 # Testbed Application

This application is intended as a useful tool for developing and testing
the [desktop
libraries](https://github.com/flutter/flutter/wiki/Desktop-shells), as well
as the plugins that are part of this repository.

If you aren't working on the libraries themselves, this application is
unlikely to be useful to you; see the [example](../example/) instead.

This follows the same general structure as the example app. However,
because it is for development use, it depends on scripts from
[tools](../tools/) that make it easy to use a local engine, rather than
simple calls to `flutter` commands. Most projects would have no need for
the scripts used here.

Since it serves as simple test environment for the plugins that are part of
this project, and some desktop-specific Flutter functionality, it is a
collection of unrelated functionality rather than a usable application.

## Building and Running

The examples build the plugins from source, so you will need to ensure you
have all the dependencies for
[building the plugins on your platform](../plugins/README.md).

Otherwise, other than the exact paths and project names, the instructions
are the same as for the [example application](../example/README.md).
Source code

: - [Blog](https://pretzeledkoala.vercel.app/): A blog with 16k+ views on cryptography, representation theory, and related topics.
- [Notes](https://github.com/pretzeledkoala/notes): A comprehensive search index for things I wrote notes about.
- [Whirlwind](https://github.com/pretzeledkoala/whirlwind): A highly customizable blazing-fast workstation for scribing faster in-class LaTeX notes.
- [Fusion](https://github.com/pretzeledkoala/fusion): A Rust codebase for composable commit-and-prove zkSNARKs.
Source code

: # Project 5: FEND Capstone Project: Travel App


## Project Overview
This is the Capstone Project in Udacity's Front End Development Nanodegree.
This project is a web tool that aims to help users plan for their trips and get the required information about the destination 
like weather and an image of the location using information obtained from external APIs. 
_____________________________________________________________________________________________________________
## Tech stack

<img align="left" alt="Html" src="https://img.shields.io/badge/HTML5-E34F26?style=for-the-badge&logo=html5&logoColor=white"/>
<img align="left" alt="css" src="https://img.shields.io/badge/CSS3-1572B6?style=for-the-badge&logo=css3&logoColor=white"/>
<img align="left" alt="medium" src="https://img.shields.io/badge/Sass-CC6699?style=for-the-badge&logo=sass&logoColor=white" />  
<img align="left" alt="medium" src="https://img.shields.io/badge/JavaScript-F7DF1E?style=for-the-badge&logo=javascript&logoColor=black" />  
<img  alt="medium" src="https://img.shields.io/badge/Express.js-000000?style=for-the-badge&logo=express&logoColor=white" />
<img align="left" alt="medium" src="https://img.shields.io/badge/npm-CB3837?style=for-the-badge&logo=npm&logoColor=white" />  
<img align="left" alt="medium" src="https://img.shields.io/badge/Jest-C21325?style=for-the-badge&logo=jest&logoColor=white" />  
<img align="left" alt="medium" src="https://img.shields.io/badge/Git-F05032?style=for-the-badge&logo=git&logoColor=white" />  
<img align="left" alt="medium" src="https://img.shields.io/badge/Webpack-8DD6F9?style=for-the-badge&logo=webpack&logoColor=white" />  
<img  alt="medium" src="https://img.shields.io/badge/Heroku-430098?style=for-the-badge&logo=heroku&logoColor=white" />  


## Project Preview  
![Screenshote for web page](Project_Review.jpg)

[WORK TO COMPLETE]
After locating the line with "Otherwise, other than" above, return that line and every later line through the one with "## Project Overview", word for word and with nothing else.

[OUTPUT OF THE TASK]
Otherwise, other than the exact paths and project names, the instructions
are the same as for the [example application](../example/README.md).
Source code

: - [Blog](https://pretzeledkoala.vercel.app/): A blog with 16k+ views on cryptography, representation theory, and related topics.
- [Notes](https://github.com/pretzeledkoala/notes): A comprehensive search index for things I wrote notes about.
- [Whirlwind](https://github.com/pretzeledkoala/whirlwind): A highly customizable blazing-fast workstation for scribing faster in-class LaTeX notes.
- [Fusion](https://github.com/pretzeledkoala/fusion): A Rust codebase for composable commit-and-prove zkSNARKs.
Source code

: # Project 5: FEND Capstone Project: Travel App


## Project Overview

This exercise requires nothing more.